- Origin: Bonn, Germany
- Founded: 1949
- Founder: Gustav Classens
- Genre: Concert choir
- Chief conductor: Markus Mostert
- Website: www.bach-chor-bonn.de

= Bach-Chor Bonn =

German choir

The Bach-Chor Bonn (Bonn Bach choir) is a large concert choir and oratorio choir in Bonn, North Rhine-Westphalia, Germany. It was founded by Gustav Classens in 1949 as Bonner Bach-Gemeinschaft (Bonn Bach society), and has its present name officially since 2012. It has performed internationally, and recorded. Originally founded specifically to perform the works of its namesake Johann Sebastian Bach, the repertoire now contains major compositions of all periods including contemporary works. The choir has a long tradition of tours to European countries.

== History ==
In 1949, Gustav Classens, the municipal music director of Bonn and conductor of the orchestra (now Beethoven Orchester Bonn, founded the Bonner Bach-Gemeinschaft specifically for the performance of works by Johann Sebastian Bach. Bonn was then the provisional capital of Germany, and Bach's 200th anniversary of death in 1950 was prepared. The society was first formed by both choir and orchestra, with the first concerts including Bach's Musical Offering and Christmas Oratorio. In 1950, they performed Bach's St John Passion. The repertoire was gradually extended to works of other composers. In the beginning, the orchestra played most concerts. From 1971, only the choir formed the society, named Chor der Bonner Bach-Gemeinschaft. On tours, it was labelled Bach-Chor Bonn, which became the official name in 2012.

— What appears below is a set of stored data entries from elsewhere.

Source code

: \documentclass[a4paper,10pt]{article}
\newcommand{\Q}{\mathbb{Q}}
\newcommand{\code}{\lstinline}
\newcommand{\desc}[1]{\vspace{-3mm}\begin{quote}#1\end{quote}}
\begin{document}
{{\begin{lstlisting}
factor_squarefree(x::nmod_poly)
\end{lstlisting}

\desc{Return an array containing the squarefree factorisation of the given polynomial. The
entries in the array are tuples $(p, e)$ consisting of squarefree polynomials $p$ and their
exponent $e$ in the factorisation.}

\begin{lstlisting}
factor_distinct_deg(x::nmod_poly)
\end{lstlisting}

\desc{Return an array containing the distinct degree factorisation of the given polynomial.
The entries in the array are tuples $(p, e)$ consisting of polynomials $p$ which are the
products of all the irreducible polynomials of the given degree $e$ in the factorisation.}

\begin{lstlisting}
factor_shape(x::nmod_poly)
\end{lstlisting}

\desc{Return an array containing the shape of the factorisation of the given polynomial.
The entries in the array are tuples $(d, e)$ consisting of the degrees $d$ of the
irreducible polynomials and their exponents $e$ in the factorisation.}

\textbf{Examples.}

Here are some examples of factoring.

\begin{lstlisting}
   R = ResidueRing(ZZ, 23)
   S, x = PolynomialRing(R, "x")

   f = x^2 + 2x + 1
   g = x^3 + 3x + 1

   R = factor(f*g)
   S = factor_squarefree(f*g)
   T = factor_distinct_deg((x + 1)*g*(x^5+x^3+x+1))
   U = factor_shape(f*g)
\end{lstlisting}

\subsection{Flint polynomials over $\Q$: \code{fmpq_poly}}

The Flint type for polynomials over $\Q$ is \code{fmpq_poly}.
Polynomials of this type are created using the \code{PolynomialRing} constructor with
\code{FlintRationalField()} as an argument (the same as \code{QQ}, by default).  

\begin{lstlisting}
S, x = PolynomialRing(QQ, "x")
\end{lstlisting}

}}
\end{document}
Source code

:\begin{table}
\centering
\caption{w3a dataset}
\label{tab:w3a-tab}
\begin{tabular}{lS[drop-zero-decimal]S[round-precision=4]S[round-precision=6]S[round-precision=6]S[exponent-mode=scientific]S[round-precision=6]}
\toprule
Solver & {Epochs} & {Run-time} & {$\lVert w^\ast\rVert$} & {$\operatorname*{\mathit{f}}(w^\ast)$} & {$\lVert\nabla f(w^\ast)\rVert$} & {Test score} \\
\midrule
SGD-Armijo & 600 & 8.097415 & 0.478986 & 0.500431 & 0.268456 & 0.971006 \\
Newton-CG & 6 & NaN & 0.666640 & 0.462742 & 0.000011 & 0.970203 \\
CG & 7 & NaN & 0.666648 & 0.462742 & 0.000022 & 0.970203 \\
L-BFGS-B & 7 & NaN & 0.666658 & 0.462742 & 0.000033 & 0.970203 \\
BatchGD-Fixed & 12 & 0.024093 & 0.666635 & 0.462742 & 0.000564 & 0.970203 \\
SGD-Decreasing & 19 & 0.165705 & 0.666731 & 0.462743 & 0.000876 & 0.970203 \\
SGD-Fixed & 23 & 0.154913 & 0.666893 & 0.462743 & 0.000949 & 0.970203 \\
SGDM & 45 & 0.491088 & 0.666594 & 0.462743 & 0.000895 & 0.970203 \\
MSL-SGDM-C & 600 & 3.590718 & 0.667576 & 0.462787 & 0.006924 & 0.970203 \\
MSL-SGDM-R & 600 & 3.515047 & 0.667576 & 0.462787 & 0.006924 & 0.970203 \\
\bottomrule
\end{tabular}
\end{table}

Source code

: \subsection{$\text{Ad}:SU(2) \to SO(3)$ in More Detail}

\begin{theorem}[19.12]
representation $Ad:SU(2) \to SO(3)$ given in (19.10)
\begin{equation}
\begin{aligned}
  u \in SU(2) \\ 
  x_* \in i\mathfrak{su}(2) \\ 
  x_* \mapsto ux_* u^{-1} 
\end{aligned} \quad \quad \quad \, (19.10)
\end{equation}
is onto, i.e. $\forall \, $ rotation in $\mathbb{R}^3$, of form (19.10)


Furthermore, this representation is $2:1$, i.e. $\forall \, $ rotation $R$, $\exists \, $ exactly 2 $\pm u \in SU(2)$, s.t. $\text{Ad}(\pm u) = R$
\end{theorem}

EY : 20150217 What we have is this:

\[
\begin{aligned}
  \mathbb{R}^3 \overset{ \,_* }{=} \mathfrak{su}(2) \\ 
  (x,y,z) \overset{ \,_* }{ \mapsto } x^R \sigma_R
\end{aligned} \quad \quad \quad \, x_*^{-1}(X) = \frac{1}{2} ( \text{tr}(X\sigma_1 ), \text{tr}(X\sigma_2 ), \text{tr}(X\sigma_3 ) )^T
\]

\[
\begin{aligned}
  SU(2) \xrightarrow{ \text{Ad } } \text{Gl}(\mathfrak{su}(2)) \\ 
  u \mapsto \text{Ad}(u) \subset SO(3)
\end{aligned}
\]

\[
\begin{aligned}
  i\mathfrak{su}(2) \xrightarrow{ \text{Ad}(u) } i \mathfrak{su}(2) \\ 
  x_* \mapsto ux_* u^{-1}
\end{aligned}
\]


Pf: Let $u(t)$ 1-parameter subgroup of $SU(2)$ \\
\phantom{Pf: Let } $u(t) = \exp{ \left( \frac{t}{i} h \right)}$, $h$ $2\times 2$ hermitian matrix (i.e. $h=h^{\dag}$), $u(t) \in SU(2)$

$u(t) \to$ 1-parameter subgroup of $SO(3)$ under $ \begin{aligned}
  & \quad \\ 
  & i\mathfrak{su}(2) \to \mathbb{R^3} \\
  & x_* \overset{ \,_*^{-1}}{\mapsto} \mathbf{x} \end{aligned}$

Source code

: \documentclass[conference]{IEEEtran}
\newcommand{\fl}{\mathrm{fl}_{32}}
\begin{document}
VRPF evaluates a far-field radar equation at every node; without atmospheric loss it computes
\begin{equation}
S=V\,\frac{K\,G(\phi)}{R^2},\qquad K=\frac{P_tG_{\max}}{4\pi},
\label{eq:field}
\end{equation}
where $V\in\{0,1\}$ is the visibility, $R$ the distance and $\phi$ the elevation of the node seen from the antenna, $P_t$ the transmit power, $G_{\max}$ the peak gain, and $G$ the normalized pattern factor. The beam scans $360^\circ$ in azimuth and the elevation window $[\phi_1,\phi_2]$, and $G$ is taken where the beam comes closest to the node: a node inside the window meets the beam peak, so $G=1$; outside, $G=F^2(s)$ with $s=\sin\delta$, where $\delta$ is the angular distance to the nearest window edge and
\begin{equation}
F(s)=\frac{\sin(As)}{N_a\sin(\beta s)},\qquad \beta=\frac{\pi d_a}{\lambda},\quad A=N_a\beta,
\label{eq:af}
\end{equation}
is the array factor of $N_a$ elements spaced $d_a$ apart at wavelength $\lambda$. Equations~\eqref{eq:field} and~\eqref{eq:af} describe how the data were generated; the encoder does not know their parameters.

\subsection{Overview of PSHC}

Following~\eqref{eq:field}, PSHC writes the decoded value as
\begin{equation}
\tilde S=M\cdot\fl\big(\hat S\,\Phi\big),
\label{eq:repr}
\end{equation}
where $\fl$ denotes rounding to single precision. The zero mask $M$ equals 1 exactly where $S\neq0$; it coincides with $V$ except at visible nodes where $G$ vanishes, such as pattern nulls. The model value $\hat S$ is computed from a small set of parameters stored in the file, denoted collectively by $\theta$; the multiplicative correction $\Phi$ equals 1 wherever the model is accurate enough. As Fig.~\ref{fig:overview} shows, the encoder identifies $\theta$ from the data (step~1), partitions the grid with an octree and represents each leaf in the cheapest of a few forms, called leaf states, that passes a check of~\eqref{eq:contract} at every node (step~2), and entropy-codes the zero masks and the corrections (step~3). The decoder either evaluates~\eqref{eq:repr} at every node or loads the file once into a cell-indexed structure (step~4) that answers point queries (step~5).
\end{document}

Classens was succeeded by Roland Bader in 1972 and Herbert Ermert in 1976, who undertook tours to Belgium, Luxembourg, Italy and 14 times to France. Franz Xaver Gardeweg was conductor from 1991 until his death in 2006. He toured with the choir to Italy several times. In September 1999 they performed Bach's Mass in B minor at the Barockfestival Viterbo. In April 2000 they sang Bach's St Matthew Passion as part of the project "La Bibbia nella Musica" (The Bible in Music) in Lombardy. In September 1995, the choir joined the Chor der Staatsphilharmonie Kraków Ein deutsches Requiem by Johannes Brahms in a memorial concert 50 years after the liberation of Auschwitz concentration camp. A tour in summer 2006 of a cappella music had concerts in Mecklenburg-Vorpommern and Poland, with concerts in Kamień Pomorski and Stargard. Gardeweg was succeeded by Jürgen Böhme, in 2010 followed by Horst Meinardus.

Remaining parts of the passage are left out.